▶ _ASSIGNMENT_: The entries below are to be repeated exactly as they stand.
——
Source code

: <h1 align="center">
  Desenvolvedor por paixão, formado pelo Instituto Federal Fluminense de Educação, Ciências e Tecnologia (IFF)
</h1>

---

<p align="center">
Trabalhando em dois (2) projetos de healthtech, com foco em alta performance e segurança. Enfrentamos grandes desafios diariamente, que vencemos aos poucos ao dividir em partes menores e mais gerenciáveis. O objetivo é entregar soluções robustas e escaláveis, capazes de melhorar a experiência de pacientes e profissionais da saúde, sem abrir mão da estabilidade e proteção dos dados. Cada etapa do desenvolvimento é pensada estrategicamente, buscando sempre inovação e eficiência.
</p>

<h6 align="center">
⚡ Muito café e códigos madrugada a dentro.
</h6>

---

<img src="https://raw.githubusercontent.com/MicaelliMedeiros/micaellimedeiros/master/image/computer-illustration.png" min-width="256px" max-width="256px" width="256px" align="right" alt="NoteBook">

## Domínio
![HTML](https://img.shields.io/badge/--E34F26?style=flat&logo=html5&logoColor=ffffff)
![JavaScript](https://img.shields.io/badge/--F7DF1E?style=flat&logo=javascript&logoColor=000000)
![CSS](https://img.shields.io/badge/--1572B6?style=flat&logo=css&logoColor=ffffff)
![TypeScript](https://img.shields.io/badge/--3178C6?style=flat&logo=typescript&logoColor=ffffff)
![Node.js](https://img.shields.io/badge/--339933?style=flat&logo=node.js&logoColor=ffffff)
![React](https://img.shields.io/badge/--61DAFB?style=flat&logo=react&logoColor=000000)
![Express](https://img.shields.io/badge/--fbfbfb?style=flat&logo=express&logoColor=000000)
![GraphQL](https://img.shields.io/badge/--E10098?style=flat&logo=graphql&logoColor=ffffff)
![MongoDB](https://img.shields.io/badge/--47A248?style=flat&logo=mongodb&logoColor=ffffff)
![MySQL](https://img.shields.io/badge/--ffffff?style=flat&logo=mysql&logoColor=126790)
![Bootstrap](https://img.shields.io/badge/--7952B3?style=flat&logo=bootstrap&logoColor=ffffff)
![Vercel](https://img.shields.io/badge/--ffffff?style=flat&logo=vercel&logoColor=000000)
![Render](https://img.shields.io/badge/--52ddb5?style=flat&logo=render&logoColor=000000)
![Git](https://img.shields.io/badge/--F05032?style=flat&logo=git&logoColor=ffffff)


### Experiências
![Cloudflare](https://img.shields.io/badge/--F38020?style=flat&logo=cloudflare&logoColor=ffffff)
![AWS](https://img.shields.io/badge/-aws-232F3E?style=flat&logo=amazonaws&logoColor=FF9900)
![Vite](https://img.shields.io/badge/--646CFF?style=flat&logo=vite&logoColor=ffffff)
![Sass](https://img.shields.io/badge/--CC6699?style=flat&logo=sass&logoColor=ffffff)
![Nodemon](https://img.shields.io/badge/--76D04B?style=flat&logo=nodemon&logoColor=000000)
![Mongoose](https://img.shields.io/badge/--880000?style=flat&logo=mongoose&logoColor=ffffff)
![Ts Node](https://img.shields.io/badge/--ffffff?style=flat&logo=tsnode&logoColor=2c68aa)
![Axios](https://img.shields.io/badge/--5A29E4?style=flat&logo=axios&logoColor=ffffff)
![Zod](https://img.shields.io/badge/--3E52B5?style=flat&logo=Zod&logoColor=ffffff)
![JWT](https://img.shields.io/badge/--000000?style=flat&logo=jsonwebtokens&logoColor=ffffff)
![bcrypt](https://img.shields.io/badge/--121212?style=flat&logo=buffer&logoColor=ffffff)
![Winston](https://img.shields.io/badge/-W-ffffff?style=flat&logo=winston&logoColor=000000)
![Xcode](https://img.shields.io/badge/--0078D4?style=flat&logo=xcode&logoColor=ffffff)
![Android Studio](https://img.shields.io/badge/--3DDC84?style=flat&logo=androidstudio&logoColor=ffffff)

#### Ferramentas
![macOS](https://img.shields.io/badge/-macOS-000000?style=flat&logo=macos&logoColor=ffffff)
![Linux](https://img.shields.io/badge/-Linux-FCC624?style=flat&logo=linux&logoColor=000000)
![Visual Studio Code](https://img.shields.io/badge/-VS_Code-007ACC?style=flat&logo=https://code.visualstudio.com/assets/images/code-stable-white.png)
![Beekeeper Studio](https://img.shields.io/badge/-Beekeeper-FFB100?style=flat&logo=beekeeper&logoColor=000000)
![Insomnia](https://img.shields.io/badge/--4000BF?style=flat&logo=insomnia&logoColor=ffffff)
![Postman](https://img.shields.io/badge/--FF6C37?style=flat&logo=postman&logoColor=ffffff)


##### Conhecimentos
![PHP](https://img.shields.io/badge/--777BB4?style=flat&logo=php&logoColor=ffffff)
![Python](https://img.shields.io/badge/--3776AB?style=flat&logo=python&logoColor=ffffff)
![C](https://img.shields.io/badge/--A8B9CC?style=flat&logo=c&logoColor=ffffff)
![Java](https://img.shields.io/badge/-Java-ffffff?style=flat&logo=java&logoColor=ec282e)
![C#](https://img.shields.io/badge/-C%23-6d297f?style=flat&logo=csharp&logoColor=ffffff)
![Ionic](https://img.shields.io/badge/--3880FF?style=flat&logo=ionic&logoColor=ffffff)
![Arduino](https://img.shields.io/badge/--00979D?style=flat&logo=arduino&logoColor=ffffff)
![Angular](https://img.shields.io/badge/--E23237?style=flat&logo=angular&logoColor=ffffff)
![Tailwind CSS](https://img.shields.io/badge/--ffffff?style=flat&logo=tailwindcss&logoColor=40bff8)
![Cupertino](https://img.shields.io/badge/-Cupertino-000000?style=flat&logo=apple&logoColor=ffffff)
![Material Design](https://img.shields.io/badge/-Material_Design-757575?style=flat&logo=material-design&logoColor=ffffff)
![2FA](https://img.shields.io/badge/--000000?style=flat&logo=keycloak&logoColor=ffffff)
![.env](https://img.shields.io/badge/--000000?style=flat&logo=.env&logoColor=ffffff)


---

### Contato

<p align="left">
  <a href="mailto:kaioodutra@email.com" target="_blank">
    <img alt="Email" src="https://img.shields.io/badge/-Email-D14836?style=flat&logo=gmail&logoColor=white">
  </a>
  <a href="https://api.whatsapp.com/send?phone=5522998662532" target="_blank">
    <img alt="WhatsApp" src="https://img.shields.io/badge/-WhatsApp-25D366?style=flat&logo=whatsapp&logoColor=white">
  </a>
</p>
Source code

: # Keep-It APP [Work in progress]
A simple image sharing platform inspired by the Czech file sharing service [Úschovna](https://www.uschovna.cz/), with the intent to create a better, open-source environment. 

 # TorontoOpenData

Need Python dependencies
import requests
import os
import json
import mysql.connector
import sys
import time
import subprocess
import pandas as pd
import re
——
▶ _ANSWER AREA_:
Source code

: <h1 align="center">
  Desenvolvedor por paixão, formado pelo Instituto Federal Fluminense de Educação, Ciências e Tecnologia (IFF)
</h1>

---

<p align="center">
Trabalhando em dois (2) projetos de healthtech, com foco em alta performance e segurança. Enfrentamos grandes desafios diariamente, que vencemos aos poucos ao dividir em partes menores e mais gerenciáveis. O objetivo é entregar soluções robustas e escaláveis, capazes de melhorar a experiência de pacientes e profissionais da saúde, sem abrir mão da estabilidade e proteção dos dados. Cada etapa do desenvolvimento é pensada estrategicamente, buscando sempre inovação e eficiência.
</p>

<h6 align="center">
⚡ Muito café e códigos madrugada a dentro.
</h6>

---

<img src="https://raw.githubusercontent.com/MicaelliMedeiros/micaellimedeiros/master/image/computer-illustration.png" min-width="256px" max-width="256px" width="256px" align="right" alt="NoteBook">

## Domínio
![HTML](https://img.shields.io/badge/--E34F26?style=flat&logo=html5&logoColor=ffffff)
![JavaScript](https://img.shields.io/badge/--F7DF1E?style=flat&logo=javascript&logoColor=000000)
![CSS](https://img.shields.io/badge/--1572B6?style=flat&logo=css&logoColor=ffffff)
![TypeScript](https://img.shields.io/badge/--3178C6?style=flat&logo=typescript&logoColor=ffffff)
![Node.js](https://img.shields.io/badge/--339933?style=flat&logo=node.js&logoColor=ffffff)
![React](https://img.shields.io/badge/--61DAFB?style=flat&logo=react&logoColor=000000)
![Express](https://img.shields.io/badge/--fbfbfb?style=flat&logo=express&logoColor=000000)
![GraphQL](https://img.shields.io/badge/--E10098?style=flat&logo=graphql&logoColor=ffffff)
![MongoDB](https://img.shields.io/badge/--47A248?style=flat&logo=mongodb&logoColor=ffffff)
![MySQL](https://img.shields.io/badge/--ffffff?style=flat&logo=mysql&logoColor=126790)
![Bootstrap](https://img.shields.io/badge/--7952B3?style=flat&logo=bootstrap&logoColor=ffffff)
![Vercel](https://img.shields.io/badge/--ffffff?style=flat&logo=vercel&logoColor=000000)
![Render](https://img.shields.io/badge/--52ddb5?style=flat&logo=render&logoColor=000000)
![Git](https://img.shields.io/badge/--F05032?style=flat&logo=git&logoColor=ffffff)


### Experiências
![Cloudflare](https://img.shields.io/badge/--F38020?style=flat&logo=cloudflare&logoColor=ffffff)
![AWS](https://img.shields.io/badge/-aws-232F3E?style=flat&logo=amazonaws&logoColor=FF9900)
![Vite](https://img.shields.io/badge/--646CFF?style=flat&logo=vite&logoColor=ffffff)
![Sass](https://img.shields.io/badge/--CC6699?style=flat&logo=sass&logoColor=ffffff)
![Nodemon](https://img.shields.io/badge/--76D04B?style=flat&logo=nodemon&logoColor=000000)
![Mongoose](https://img.shields.io/badge/--880000?style=flat&logo=mongoose&logoColor=ffffff)
![Ts Node](https://img.shields.io/badge/--ffffff?style=flat&logo=tsnode&logoColor=2c68aa)
![Axios](https://img.shields.io/badge/--5A29E4?style=flat&logo=axios&logoColor=ffffff)
![Zod](https://img.shields.io/badge/--3E52B5?style=flat&logo=Zod&logoColor=ffffff)
![JWT](https://img.shields.io/badge/--000000?style=flat&logo=jsonwebtokens&logoColor=ffffff)
![bcrypt](https://img.shields.io/badge/--121212?style=flat&logo=buffer&logoColor=ffffff)
![Winston](https://img.shields.io/badge/-W-ffffff?style=flat&logo=winston&logoColor=000000)
![Xcode](https://img.shields.io/badge/--0078D4?style=flat&logo=xcode&logoColor=ffffff)
![Android Studio](https://img.shields.io/badge/--3DDC84?style=flat&logo=androidstudio&logoColor=ffffff)

#### Ferramentas
![macOS](https://img.shields.io/badge/-macOS-000000?style=flat&logo=macos&logoColor=ffffff)
![Linux](https://img.shields.io/badge/-Linux-FCC624?style=flat&logo=linux&logoColor=000000)
![Visual Studio Code](https://img.shields.io/badge/-VS_Code-007ACC?style=flat&logo=https://code.visualstudio.com/assets/images/code-stable-white.png)
![Beekeeper Studio](https://img.shields.io/badge/-Beekeeper-FFB100?style=flat&logo=beekeeper&logoColor=000000)
![Insomnia](https://img.shields.io/badge/--4000BF?style=flat&logo=insomnia&logoColor=ffffff)
![Postman](https://img.shields.io/badge/--FF6C37?style=flat&logo=postman&logoColor=ffffff)


##### Conhecimentos
![PHP](https://img.shields.io/badge/--777BB4?style=flat&logo=php&logoColor=ffffff)
![Python](https://img.shields.io/badge/--3776AB?style=flat&logo=python&logoColor=ffffff)
![C](https://img.shields.io/badge/--A8B9CC?style=flat&logo=c&logoColor=ffffff)
![Java](https://img.shields.io/badge/-Java-ffffff?style=flat&logo=java&logoColor=ec282e)
![C#](https://img.shields.io/badge/-C%23-6d297f?style=flat&logo=csharp&logoColor=ffffff)
![Ionic](https://img.shields.io/badge/--3880FF?style=flat&logo=ionic&logoColor=ffffff)
![Arduino](https://img.shields.io/badge/--00979D?style=flat&logo=arduino&logoColor=ffffff)
![Angular](https://img.shields.io/badge/--E23237?style=flat&logo=angular&logoColor=ffffff)
![Tailwind CSS](https://img.shields.io/badge/--ffffff?style=flat&logo=tailwindcss&logoColor=40bff8)
![Cupertino](https://img.shields.io/badge/-Cupertino-000000?style=flat&logo=apple&logoColor=ffffff)
![Material Design](https://img.shields.io/badge/-Material_Design-757575?style=flat&logo=material-design&logoColor=ffffff)
![2FA](https://img.shields.io/badge/--000000?style=flat&logo=keycloak&logoColor=ffffff)
![.env](https://img.shields.io/badge/--000000?style=flat&logo=.env&logoColor=ffffff)


---

### Contato

<p align="left">
  <a href="mailto:kaioodutra@email.com" target="_blank">
    <img alt="Email" src="https://img.shields.io/badge/-Email-D14836?style=flat&logo=gmail&logoColor=white">
  </a>
  <a href="https://api.whatsapp.com/send?phone=5522998662532" target="_blank">
    <img alt="WhatsApp" src="https://img.shields.io/badge/-WhatsApp-25D366?style=flat&logo=whatsapp&logoColor=white">
  </a>
</p>
Source code

: # Keep-It APP [Work in progress]
A simple image sharing platform inspired by the Czech file sharing service [Úschovna](https://www.uschovna.cz/), with the intent to create a better, open-source environment. 

 # TorontoOpenData

Need Python dependencies
import requests
import os
import json
import mysql.connector
import sys
import time
import subprocess
import pandas as pd
import re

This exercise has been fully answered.